8 juin 2012

QUAND JACQUES PARLE DE JEAN…

Troisième extrait de mon roman Double J
Jean était bizarre, étrange, surprenant, aussi m’avait-il intéressé : il avait représenté pour moi une énigme, un problème à résoudre, et j’ai toujours aimé résoudre des problèmes. Perdu dans ses pensées ou ses calculs, il pouvait rester assis, immobile des heures durant. Quand il n’était pas dans une bulle mathématique, il était plongé dans un livre. Comment pouvait-il donc prendre n’importe lequel et disparaître à l’intérieur ? Pire, souvent, il n’avait même pas besoin d’un livre ou d’une quelconque distraction pour se couper des autres. Il était le roi des prestidigitateurs : il arrivait à se faire disparaître lui-même, tout seul, sans artifice, sans faire valoir. Il pouvait s’enfoncer à tout moment dans les sables mouvants de son cerveau et s’effacer complètement. Loin d’appeler au secours, loin de se débattre, loin de chercher à s’en extraire, il se délectait de se sentir englouti.

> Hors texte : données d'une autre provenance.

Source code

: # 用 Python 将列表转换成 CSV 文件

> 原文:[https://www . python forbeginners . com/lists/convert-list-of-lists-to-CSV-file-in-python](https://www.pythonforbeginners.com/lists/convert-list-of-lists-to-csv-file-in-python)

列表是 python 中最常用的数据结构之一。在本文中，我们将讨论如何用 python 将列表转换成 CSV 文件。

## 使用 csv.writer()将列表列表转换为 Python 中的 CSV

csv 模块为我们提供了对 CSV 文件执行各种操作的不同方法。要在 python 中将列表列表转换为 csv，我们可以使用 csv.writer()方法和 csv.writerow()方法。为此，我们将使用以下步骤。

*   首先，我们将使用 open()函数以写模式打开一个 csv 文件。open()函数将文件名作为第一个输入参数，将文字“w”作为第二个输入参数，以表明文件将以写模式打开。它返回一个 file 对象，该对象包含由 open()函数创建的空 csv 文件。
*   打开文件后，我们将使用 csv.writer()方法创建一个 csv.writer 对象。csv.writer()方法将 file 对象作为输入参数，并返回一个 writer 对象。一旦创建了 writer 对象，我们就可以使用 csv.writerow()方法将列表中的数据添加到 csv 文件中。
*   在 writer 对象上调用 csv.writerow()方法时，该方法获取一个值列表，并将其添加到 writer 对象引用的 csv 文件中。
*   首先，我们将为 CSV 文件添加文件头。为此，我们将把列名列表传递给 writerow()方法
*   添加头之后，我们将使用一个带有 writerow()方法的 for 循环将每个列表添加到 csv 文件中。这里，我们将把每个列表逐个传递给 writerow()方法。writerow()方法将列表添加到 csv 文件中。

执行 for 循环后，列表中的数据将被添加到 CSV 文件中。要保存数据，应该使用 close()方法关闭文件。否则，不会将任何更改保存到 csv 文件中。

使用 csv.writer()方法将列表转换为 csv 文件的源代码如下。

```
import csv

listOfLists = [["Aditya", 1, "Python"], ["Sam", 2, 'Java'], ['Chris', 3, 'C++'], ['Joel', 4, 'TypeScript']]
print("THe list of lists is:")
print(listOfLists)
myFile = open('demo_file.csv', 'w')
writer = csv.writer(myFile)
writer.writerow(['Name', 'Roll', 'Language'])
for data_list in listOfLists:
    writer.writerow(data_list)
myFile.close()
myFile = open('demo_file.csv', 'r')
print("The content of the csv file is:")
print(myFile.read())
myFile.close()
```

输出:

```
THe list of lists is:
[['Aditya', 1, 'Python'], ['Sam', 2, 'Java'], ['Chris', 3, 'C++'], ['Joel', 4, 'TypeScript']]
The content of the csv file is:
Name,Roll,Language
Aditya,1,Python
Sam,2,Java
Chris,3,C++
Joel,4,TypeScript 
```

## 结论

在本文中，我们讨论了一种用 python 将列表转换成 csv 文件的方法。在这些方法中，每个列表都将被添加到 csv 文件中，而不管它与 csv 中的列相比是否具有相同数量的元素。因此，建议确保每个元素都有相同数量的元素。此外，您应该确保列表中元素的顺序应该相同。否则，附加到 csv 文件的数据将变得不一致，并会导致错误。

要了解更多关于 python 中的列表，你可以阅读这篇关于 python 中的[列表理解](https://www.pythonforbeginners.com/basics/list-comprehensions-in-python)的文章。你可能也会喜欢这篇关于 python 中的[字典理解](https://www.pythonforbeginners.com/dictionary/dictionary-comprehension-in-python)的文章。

Cette plongée fréquente en lui-même présentait un intérêt majeur, Jean était tout sauf envahissant, et cela m’allait très bien, car j’aurais détesté qu’il fût constamment sur moi. L’un comme l’autre, nous voulions nous protéger des autres : lui en s’en coupant grâce à ses plongées dans son monde intérieur, moi en m’en servant grâce à mes manipulations et mes jeux. Association entre un fuyard et un joueur, entre celui qui tenait à distance et celui qui reconstruisait comme si c’était un jeu de meccano.

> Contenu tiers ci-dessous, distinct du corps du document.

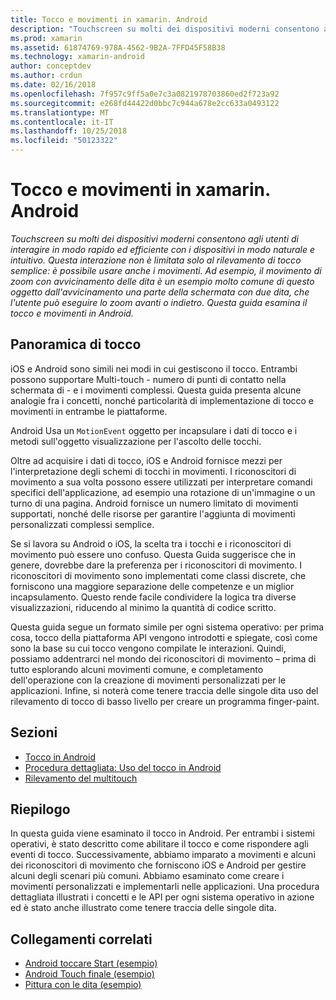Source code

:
 ```yaml
---
title: Tocco e movimenti in xamarin. Android
description: "Touchscreen su molti dei dispositivi moderni consentono agli utenti di interagire in modo rapido ed efficiente con i dispositivi in modo naturale e intuitivo. Questa interazione non è limitata solo al rilevamento di tocco semplice: è possibile usare anche i movimenti. Ad esempio, il movimento di zoom con avvicinamento delle dita è un esempio molto comune di questo oggetto dall'avvicinamento una parte della schermata con due dita, che l'utente può eseguire lo zoom avanti o indietro. Questa guida esamina il tocco e movimenti in Android."
ms.prod: xamarin
ms.assetid: 61874769-978A-4562-9B2A-7FFD45F58B38
ms.technology: xamarin-android
author: conceptdev
ms.author: crdun
ms.date: 02/16/2018
ms.openlocfilehash: 7f957c9ff5a0e7c3a0821978703860ed2f723a92
ms.sourcegitcommit: e268fd44422d0bbc7c944a678e2cc633a0493122
ms.translationtype: MT
ms.contentlocale: it-IT
ms.lasthandoff: 10/25/2018
ms.locfileid: "50123322"
---
```

# <a name="touch-and-gestures-in-xamarinandroid"></a>Tocco e movimenti in xamarin. Android

_Touchscreen su molti dei dispositivi moderni consentono agli utenti di interagire in modo rapido ed efficiente con i dispositivi in modo naturale e intuitivo. Questa interazione non è limitata solo al rilevamento di tocco semplice: è possibile usare anche i movimenti. Ad esempio, il movimento di zoom con avvicinamento delle dita è un esempio molto comune di questo oggetto dall'avvicinamento una parte della schermata con due dita, che l'utente può eseguire lo zoom avanti o indietro. Questa guida esamina il tocco e movimenti in Android._

## <a name="touch-overview"></a>Panoramica di tocco

iOS e Android sono simili nei modi in cui gestiscono il tocco. Entrambi possono supportare Multi-touch - numero di punti di contatto nella schermata di - e i movimenti complessi. Questa guida presenta alcune analogie fra i concetti, nonché particolarità di implementazione di tocco e movimenti in entrambe le piattaforme.

Android Usa un `MotionEvent` oggetto per incapsulare i dati di tocco e i metodi sull'oggetto visualizzazione per l'ascolto delle tocchi.

Oltre ad acquisire i dati di tocco, iOS e Android fornisce mezzi per l'interpretazione degli schemi di tocchi in movimenti. I riconoscitori di movimento a sua volta possono essere utilizzati per interpretare comandi specifici dell'applicazione, ad esempio una rotazione di un'immagine o un turno di una pagina. Android fornisce un numero limitato di movimenti supportati, nonché delle risorse per garantire l'aggiunta di movimenti personalizzati complessi semplice.

Se si lavora su Android o iOS, la scelta tra i tocchi e i riconoscitori di movimento può essere uno confuso. Questa Guida suggerisce che in genere, dovrebbe dare la preferenza per i riconoscitori di movimento. I riconoscitori di movimento sono implementati come classi discrete, che forniscono una maggiore separazione delle competenze e un miglior incapsulamento. Questo rende facile condividere la logica tra diverse visualizzazioni, riducendo al minimo la quantità di codice scritto.

Questa guida segue un formato simile per ogni sistema operativo: per prima cosa, tocco della piattaforma API vengono introdotti e spiegate, così come sono la base su cui tocco vengono compilate le interazioni. Quindi, possiamo addentrarci nel mondo dei riconoscitori di movimento – prima di tutto esplorando alcuni movimenti comune, e completamento dell'operazione con la creazione di movimenti personalizzati per le applicazioni. Infine, si noterà come tenere traccia delle singole dita uso del rilevamento di tocco di basso livello per creare un programma finger-paint.

## <a name="sections"></a>Sezioni

-  [Tocco in Android](~/android/app-fundamentals/touch/android-touch-walkthrough.md)
-  [Procedura dettagliata: Uso del tocco in Android](~/android/app-fundamentals/touch/android-touch-walkthrough.md)
-  [Rilevamento del multitouch](touch-tracking.md)

## <a name="summary"></a>Riepilogo

In questa guida viene esaminato il tocco in Android. Per entrambi i sistemi operativi, è stato descritto come abilitare il tocco e come rispondere agli eventi di tocco. Successivamente, abbiamo imparato a movimenti e alcuni dei riconoscitori di movimento che forniscono iOS e Android per gestire alcuni degli scenari più comuni. Abbiamo esaminato come creare i movimenti personalizzati e implementarli nelle applicazioni. Una procedura dettagliata illustrati i concetti e le API per ogni sistema operativo in azione ed è stato anche illustrato come tenere traccia delle singole dita.



## <a name="related-links"></a>Collegamenti correlati

- [Android toccare Start (esempio)](https://developer.xamarin.com/samples/monodroid/ApplicationFundamentals/Touch_start)
- [Android Touch finale (esempio)](https://developer.xamarin.com/samples/monodroid/ApplicationFundamentals/Touch_final)
- [Pittura con le dita (esempio)](https://developer.xamarin.com/samples/monodroid/ApplicationFundamentals/FingerPaint)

Finalement Jean était un peu mon double inversé, mon antimatière, mon anti-jumeau. Il était pour moi un creux, un mystère, un vide qui m’avait attiré, un trou noir dont je n‘avais pas pu m’extraire. Je sentais, cachés en lui, profondément, des abîmes de connaissances, je tombais avec délectation dedans, dans ce puits sans fonds, dans ces abysses, j’étais curieux de mon incompréhension, de son obscurité. Pour la première fois, j’étais tombé sur une vraie énigme, sur un problème dont je ne trouvais pas la solution. Aussi naturellement m’étais-je obstiné.

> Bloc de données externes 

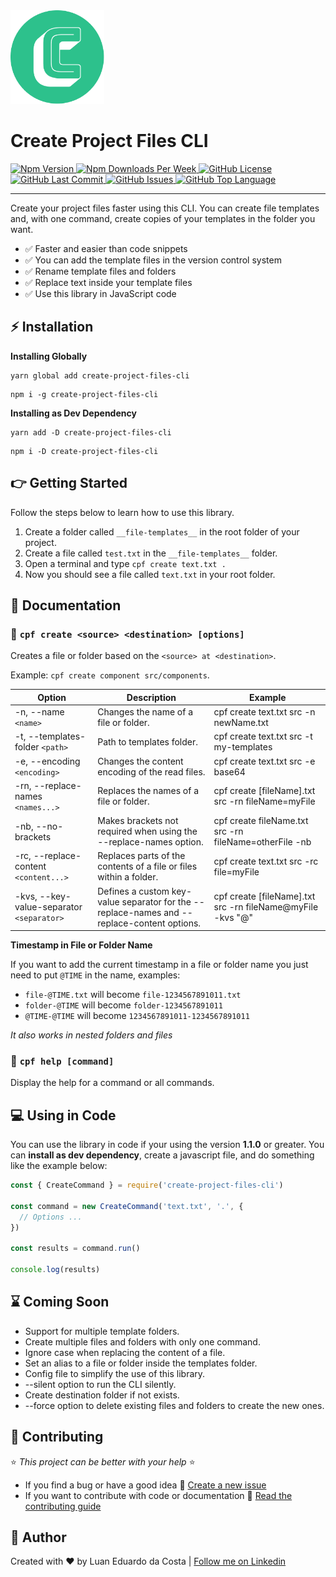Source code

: <div>
  <img src="/resources/LogoRound.png" width="150px" height="150px" alt="Project Logo">

  <h1>Create Project Files CLI</h1>

  <div>
    <a href="https://www.npmjs.com/package/create-project-files-cli">
      <img alt="Npm Version" src="https://img.shields.io/npm/v/create-project-files-cli">
    </a>
    <a href="https://www.npmjs.com/package/create-project-files-cli">
      <img alt="Npm Downloads Per Week" src="https://img.shields.io/npm/dw/create-project-files-cli">
    </a>
    <a href="https://github.com/LuanEdCosta/create-project-files-cli/blob/master/LICENSE">
      <img alt="GitHub License" src="https://img.shields.io/github/license/luanedcosta/create-project-files-cli.svg">
    </a>
    <a href="https://github.com/luanedcosta/create-project-files-cli/commits/master">
      <img alt="GitHub Last Commit" src="https://img.shields.io/github/last-commit/luanedcosta/create-project-files-cli.svg">
    </a>
    <a href="https://github.com/luanedcosta/create-project-files-cli/issues">
      <img alt="GitHub Issues" src="https://img.shields.io/github/issues/luanedcosta/create-project-files-cli.svg">
    </a>
    <a href="https://github.com/LuanEdCosta/create-project-files-cli/tree/master/src">
      <img alt="GitHub Top Language" src="https://img.shields.io/github/languages/top/luanedcosta/create-project-files-cli.svg">
    </a>
  </div>
</div>

---

Create your project files faster using this CLI. You can create file templates and, with one command, create copies of your templates in the folder you want.

- :white_check_mark: Faster and easier than code snippets
- :white_check_mark: You can add the template files in the version control system
- :white_check_mark: Rename template files and folders
- :white_check_mark: Replace text inside your template files
- :white_check_mark: Use this library in JavaScript code

## :zap: Installation

**Installing Globally**

```
yarn global add create-project-files-cli
```

```
npm i -g create-project-files-cli
```

**Installing as Dev Dependency**

```
yarn add -D create-project-files-cli
```

```
npm i -D create-project-files-cli
```

## :point_right: Getting Started

Follow the steps below to learn how to use this library.

1. Create a folder called `__file-templates__` in the root folder of your project.
2. Create a file called `test.txt` in the `__file-templates__` folder.
3. Open a terminal and type `cpf create text.txt .`
4. Now you should see a file called `text.txt` in your root folder.

## :page_facing_up: Documentation

### :large_blue_circle: `cpf create <source> <destination> [options]`

Creates a file or folder based on the `<source> at <destination>`.

Example: `cpf create component src/components`. 

| Option                                    | Description                                                                                 | Example                                                    |
| ----------------------------------------- | ------------------------------------------------------------------------------------------- | ---------------------------------------------------------- |
| -n, --name `<name>`                       | Changes the name of a file or folder.                                                       | cpf create text.txt src -n newName.txt                     |
| -t, --templates-folder `<path>`           | Path to templates folder.                                                                   | cpf create text.txt src -t my-templates                    |
| -e, --encoding `<encoding>`               | Changes the content encoding of the read files.                                             | cpf create text.txt src -e base64                          |
| -rn, --replace-names `<names...>`         | Replaces the names of a file or folder.                                                     | cpf create [fileName].txt src -rn fileName=myFile          |
| -nb, --no-brackets                        | Makes brackets not required when using the --replace-names option.                          | cpf create fileName.txt src -rn fileName=otherFile -nb     |
| -rc, --replace-content `<content...>`     | Replaces parts of the contents of a file or files within a folder.                          | cpf create text.txt src -rc file=myFile                    |
| -kvs, --key-value-separator `<separator>` | Defines a custom key-value separator for the --replace-names and --replace-content options. | cpf create [fileName].txt src -rn fileName@myFile -kvs "@" |

**Timestamp in File or Folder Name**

If you want to add the current timestamp in a file or folder name you just need to put `@TIME` in the name, examples:

- `file-@TIME.txt` will become `file-1234567891011.txt`
- `folder-@TIME` will become `folder-1234567891011`
- `@TIME-@TIME` will become `1234567891011-1234567891011`

_It also works in nested folders and files_

### :large_blue_circle: `cpf help [command]`

Display the help for a command or all commands.

## :computer: Using in Code

You can use the library in code if your using the version **1.1.0** or greater. You can **install as dev dependency**, create a javascript file, and do something like the example below:

```js
const { CreateCommand } = require('create-project-files-cli')

const command = new CreateCommand('text.txt', '.', {
  // Options ...
})

const results = command.run()

console.log(results)
```

## :hourglass: Coming Soon

- Support for multiple template folders.
- Create multiple files and folders with only one command.
- Ignore case when replacing the content of a file.
- Set an alias to a file or folder inside the templates folder.
- Config file to simplify the use of this library.
- --silent option to run the CLI silently.
- Create destination folder if not exists.
- --force option to delete existing files and folders to create the new ones.

## :handshake: Contributing

:star: _This project can be better with your help_ :star:

- If you find a bug or have a good idea :small_blue_diamond: [Create a new issue](https://github.com/LuanEdCosta/create-project-files-cli/issues)
- If you want to contribute with code or documentation :small_blue_diamond: [Read the contributing guide](/CONTRIBUTING.md)

## :man: Author

Created with :heart: by Luan Eduardo da Costa | [Follow me on Linkedin](https://www.linkedin.com/in/luaneducosta/)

Aujourd’hui encore, malgré ces jours, ces semaines, ces mois passés à l’observer, je ne le comprenais toujours pas. J’avais beau avoir habité tout ce temps avec lui, chez lui, j’avais beau connaître les coins et recoins de sa maison en Provence, j’avais beau être resté des heures avec sa main tatouant ma peau, il me manquait toujours quelque chose. Je sentais qu’une donnée essentielle m’échappait. Mais j’avais maintenant renoncé à le comprendre : il était pour moi comme un film de David Lynch, impossible de raccorder tous les morceaux ! Il ne me restait plus qu’à espérer que cette pièce manquante n’allait pas venir contrarier mes plans… On verrait bien. Le charme de l’incertitude.